For long videos, if you want to re-train the model, you may try to set larger values (>1024) at here and here. If you would like to run inference using the provided checkpoints, it's better to split the video into chunks with ~150s long.

ir2718 commented 4 months ago

@yeliudev

I'm trying to run inference with the trained checkpoints.
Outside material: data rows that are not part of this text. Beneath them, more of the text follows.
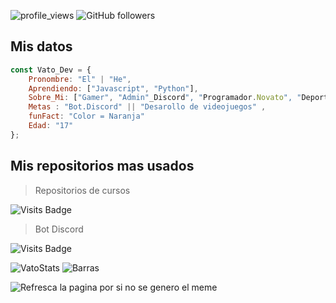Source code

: 
![profile_views](https://komarev.com/ghpvc/?username=ElVatoEste)
![GitHub followers](https://img.shields.io/github/followers/ElVatoEste?label=Follow&style=social)

## Mis datos
```javascript
const Vato_Dev = {
    Pronombre: "El" | "He",
    Aprendiendo: ["Javascript", "Python"],
    Sobre_Mi: ["Gamer", "Admin"_Discord", "Programador.Novato", "Deportista"],
    Metas : "Bot.Discord" || "Desarollo de videojuegos" ,
    funFact: "Color = Naranja"
    Edad: "17"
};
```
## Mis repositorios mas usados

> Repositorios de cursos

![Visits Badge](https://badges.pufler.dev/visits/ElVatoEste/Repositorios)
> Bot Discord

![Visits Badge](https://badges.pufler.dev/visits/ElVatoEste/Aikko-bot)

![VatoStats](https://github-readme-stats.vercel.app/api?username=ElVatoEste&show_icons=true&hide=contribs,prs&cache_seconds=86400&theme=darcula)
![Barras](https://github-readme-stats.vercel.app/api/top-langs/?username=ElVatoEste)

<img src='https://random-memer.herokuapp.com/' title="Meme" alt="Refresca la pagina por si no se genero el meme">

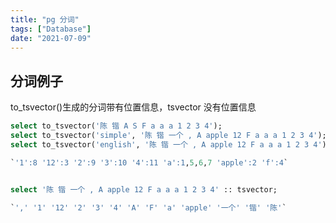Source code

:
```yaml
---
title: "pg 分词"
tags: ["Database"]
date: "2021-07-09"
---
```


## 分词例子

to_tsvector()生成的分词带有位置信息，tsvector 没有位置信息

```sql
select to_tsvector('陈 锴 A S F a a a 1 2 3 4');
select to_tsvector('simple', '陈 锴 一个 , A apple 12 F a a a 1 2 3 4');
select to_tsvector('english', '陈 锴 一个 , A apple 12 F a a a 1 2 3 4');

`'1':8 '12':3 '2':9 '3':10 '4':11 'a':1,5,6,7 'apple':2 'f':4`


select '陈 锴 一个 , A apple 12 F a a a 1 2 3 4' :: tsvector;

`',' '1' '12' '2' '3' '4' 'A' 'F' 'a' 'apple' '一个' '锴' '陈'`
```

<!-- 字符串每个字符分词`to_tsvector('simple', array_to_string(string_to_array(data_name, null), ''))` -->
<!-- to_tsvector('simple', array_to_string(string_to_array('杭州点数据上传', null), ' '))  @@  to_tsquery(array_to_string(string_to_array('杭州点数据上传', null), ' & ')) -->

<!-- 修复特殊字符转tsquery引起的错误 -->
<!-- to_tsquery(array_to_string(string_to_array(strip(to_tsvector('simple', array_to_string(string_to_array(search, null), ' ')))::text, ' '),'&')) -->
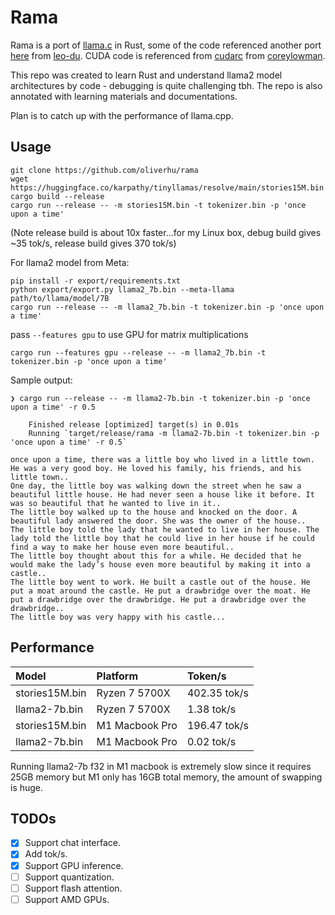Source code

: # Rama

Rama is a port of [llama.c](ttps://github.com/karpathy/llama2.c) in Rust, some of the code referenced another port [here](https://github.com/leo-du/llama2.rs) from [leo-du](https://github.com/leo-du). CUDA code is referenced from [cudarc](https://github.com/coreylowman/cudarc/) from [coreylowman](https://github.com/coreylowman).

This repo was created to learn Rust and understand llama2 model architectures by code - debugging is quite challenging tbh. The repo is also annotated with learning materials and documentations.

Plan is to catch up with the performance of llama.cpp.

## Usage
```
git clone https://github.com/oliverhu/rama
wget https://huggingface.co/karpathy/tinyllamas/resolve/main/stories15M.bin
cargo build --release
cargo run --release -- -m stories15M.bin -t tokenizer.bin -p 'once upon a time'
```
(Note release build is about 10x faster...for my Linux box, debug build gives ~35 tok/s,
release build gives 370 tok/s)

For llama2 model from Meta:
```
pip install -r export/requirements.txt
python export/export.py llama2_7b.bin --meta-llama path/to/llama/model/7B
cargo run --release -- -m llama2_7b.bin -t tokenizer.bin -p 'once upon a time'
```

pass `--features gpu` to use GPU for matrix multiplications
```
cargo run --features gpu --release -- -m llama2_7b.bin -t tokenizer.bin -p 'once upon a time'
```


Sample output:
```
❯ cargo run --release -- -m llama2-7b.bin -t tokenizer.bin -p 'once upon a time' -r 0.5

    Finished release [optimized] target(s) in 0.01s
    Running `target/release/rama -m llama2-7b.bin -t tokenizer.bin -p 'once upon a time' -r 0.5`

once upon a time, there was a little boy who lived in a little town. He was a very good boy. He loved his family, his friends, and his little town..
One day, the little boy was walking down the street when he saw a beautiful little house. He had never seen a house like it before. It was so beautiful that he wanted to live in it..
The little boy walked up to the house and knocked on the door. A beautiful lady answered the door. She was the owner of the house..
The little boy told the lady that he wanted to live in her house. The lady told the little boy that he could live in her house if he could find a way to make her house even more beautiful..
The little boy thought about this for a while. He decided that he would make the lady’s house even more beautiful by making it into a castle..
The little boy went to work. He built a castle out of the house. He put a moat around the castle. He put a drawbridge over the moat. He put a drawbridge over the drawbridge. He put a drawbridge over the drawbridge..
The little boy was very happy with his castle...
```

## Performance
Model          | Platform       | Token/s
:--------------|:---------------|:------------
stories15M.bin | Ryzen 7 5700X  | 402.35 tok/s
llama2-7b.bin  | Ryzen 7 5700X  | 1.38 tok/s
stories15M.bin | M1 Macbook Pro | 196.47 tok/s
llama2-7b.bin  | M1 Macbook Pro | 0.02 tok/s

Running llama2-7b f32 in M1 macbook is extremely slow since it requires 25GB memory but M1 only has 16GB total memory, the amount of swapping is huge.

## TODOs
- [x] Support chat interface.
- [x] Add tok/s.
- [x] Support GPU inference.
- [ ] Support quantization.
- [ ] Support flash attention.
- [ ] Support AMD GPUs.

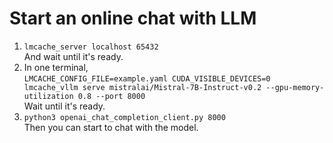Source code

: # Start an online chat with LLM
1.  ```lmcache_server localhost 65432```  
And wait until it's ready.  
2. In one terminal,  
```LMCACHE_CONFIG_FILE=example.yaml CUDA_VISIBLE_DEVICES=0 lmcache_vllm serve mistralai/Mistral-7B-Instruct-v0.2 --gpu-memory-utilization 0.8 --port 8000```  
Wait until it's ready.  
3.  ```python3 openai_chat_completion_client.py 8000```  
Then you can start to chat with the model.  

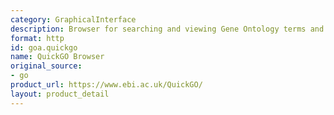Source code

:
 ```yaml
---
category: GraphicalInterface
description: Browser for searching and viewing Gene Ontology terms and GOA annotations
format: http
id: goa.quickgo
name: QuickGO Browser
original_source:
- go
product_url: https://www.ebi.ac.uk/QuickGO/
layout: product_detail
---
```


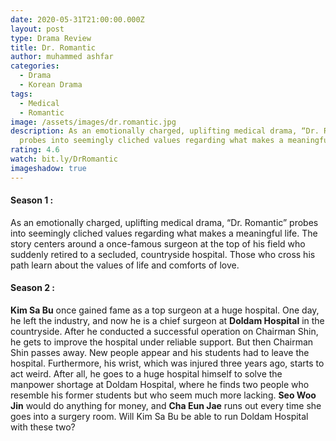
 ```yaml
---
date: 2020-05-31T21:00:00.000Z
layout: post
type: Drama Review
title: Dr. Romantic
author: muhammed ashfar
categories:
  - Drama
  - Korean Drama
tags:
  - Medical
  - Romantic
image: /assets/images/dr.romantic.jpg
description: As an emotionally charged, uplifting medical drama, “Dr. Romantic”
  probes into seemingly cliched values regarding what makes a meaningful life.
rating: 4.6
watch: bit.ly/DrRomantic
imageshadow: true
---
```

#### Season 1 :

As an emotionally charged, uplifting medical drama, “Dr. Romantic” probes into seemingly cliched values regarding what makes a meaningful life. The story centers around a once-famous surgeon at the top of his field who suddenly retired to a secluded, countryside hospital. Those who cross his path learn about the values of life and comforts of love.

#### Season 2 :

**Kim Sa Bu** once gained fame as a top surgeon at a huge hospital. One day, he left the industry, and now he is a chief surgeon at **Doldam Hospital** in the countryside. After he conducted a successful operation on Chairman Shin, he gets to improve the hospital under reliable support. But then Chairman Shin passes away. New people appear and his students had to leave the hospital. Furthermore, his wrist, which was injured three years ago, starts to act weird. After all, he goes to a huge hospital himself to solve the manpower shortage at Doldam Hospital, where he finds two people who resemble his former students but who seem much more lacking. **Seo Woo Jin** would do anything for money, and **Cha Eun Jae** runs out every time she goes into a surgery room. Will Kim Sa Bu be able to run Doldam Hospital with these two?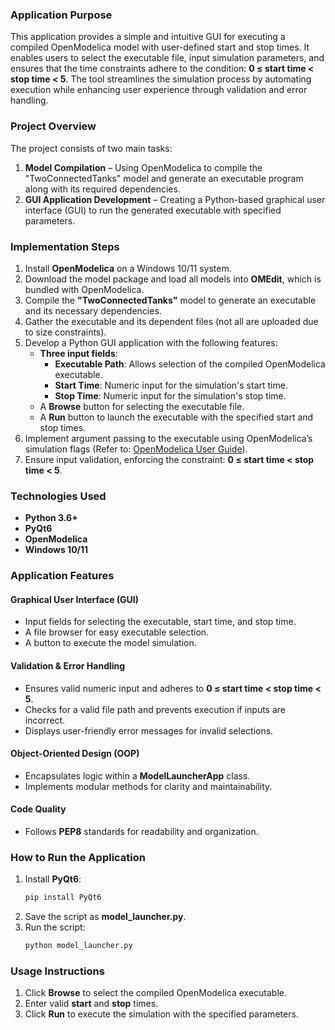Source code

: ### **Application Purpose**  
This application provides a simple and intuitive GUI for executing a compiled OpenModelica model with user-defined start and stop times. It enables users to select the executable file, input simulation parameters, and ensures that the time constraints adhere to the condition: **0 ≤ start time < stop time < 5**. The tool streamlines the simulation process by automating execution while enhancing user experience through validation and error handling.  

### **Project Overview**  
The project consists of two main tasks:  
1. **Model Compilation** – Using OpenModelica to compile the "TwoConnectedTanks" model and generate an executable program along with its required dependencies.  
2. **GUI Application Development** – Creating a Python-based graphical user interface (GUI) to run the generated executable with specified parameters.  

### **Implementation Steps**  
1. Install **OpenModelica** on a Windows 10/11 system.  
2. Download the model package and load all models into **OMEdit**, which is bundled with OpenModelica.  
3. Compile the **"TwoConnectedTanks"** model to generate an executable and its necessary dependencies.  
4. Gather the executable and its dependent files (not all are uploaded due to size constraints).  
5. Develop a Python GUI application with the following features:  
   - **Three input fields**:  
     - **Executable Path**: Allows selection of the compiled OpenModelica executable.  
     - **Start Time**: Numeric input for the simulation's start time.  
     - **Stop Time**: Numeric input for the simulation's stop time.  
   - A **Browse** button for selecting the executable file.  
   - A **Run** button to launch the executable with the specified start and stop times.  
6. Implement argument passing to the executable using OpenModelica’s simulation flags (Refer to: [OpenModelica User Guide](https://openmodelica.org/doc/OpenModelicaUsersGuide/latest/simulationflags.html#simflag-override)).  
7. Ensure input validation, enforcing the constraint: **0 ≤ start time < stop time < 5**.  

### **Technologies Used**  
- **Python 3.6+**  
- **PyQt6**  
- **OpenModelica**  
- **Windows 10/11**  

### **Application Features**  
#### **Graphical User Interface (GUI)**  
- Input fields for selecting the executable, start time, and stop time.  
- A file browser for easy executable selection.  
- A button to execute the model simulation.  

#### **Validation & Error Handling**  
- Ensures valid numeric input and adheres to **0 ≤ start time < stop time < 5**.  
- Checks for a valid file path and prevents execution if inputs are incorrect.  
- Displays user-friendly error messages for invalid selections.  

#### **Object-Oriented Design (OOP)**  
- Encapsulates logic within a **ModelLauncherApp** class.  
- Implements modular methods for clarity and maintainability.  

#### **Code Quality**  
- Follows **PEP8** standards for readability and organization.  

### **How to Run the Application**  
1. Install **PyQt6**:  
   ```sh
   pip install PyQt6
   ```  
2. Save the script as **model_launcher.py**.  
3. Run the script:  
   ```sh
   python model_launcher.py
   ```  

### **Usage Instructions**  
1. Click **Browse** to select the compiled OpenModelica executable.  
2. Enter valid **start** and **stop** times.  
3. Click **Run** to execute the simulation with the specified parameters.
Does this look okay to you?

    #### do chunking on the fly
    chunk_size = cfg.model.buffer_size
    dicts = [
        dict(video=x, query=data["query"], fps=data["fps"])
        for x in torch.split(data["video"], chunk_size, dim=1)
    ]

    #### do inference on each chunk
    preds = {
        "_out": {
            "boundary": [],
        }
    }
    top_probs = []
    with torch.inference_mode():
        for i, data in enumerate(dicts):
            pred = model(data)
            top_probs.append(pred["_out"]["boundary"][:cfg.model.max_num_moment, 2])
            preds["_out"]["boundary"].append(
                pred["_out"]["boundary"] +
                torch.tensor([
                    chunk_size * i / cfg.data["test"].fps,
                    chunk_size * i / cfg.data["test"].fps,
                    0.,

                ], device=pred["_out"]["boundary"].device)
            )

    #### connect processed chunks
    preds["_out"]["boundary"] = torch.cat(preds["_out"]["boundary"], dim=0)
    top_probs_indices = torch.argsort(torch.cat(top_probs, dim=0)).flip(dims=(0,))
    preds["_out"]["boundary"] = preds["_out"]["boundary"][top_probs_indices]
yeliudev commented 4 months ago

Yeah the code looks good to me. If you are using the checkpoint trained on QVHighlights, it's better to have chunk_size = 75, as the videos in QVHighlights are all truncated to 150s long with 0.5 FPS.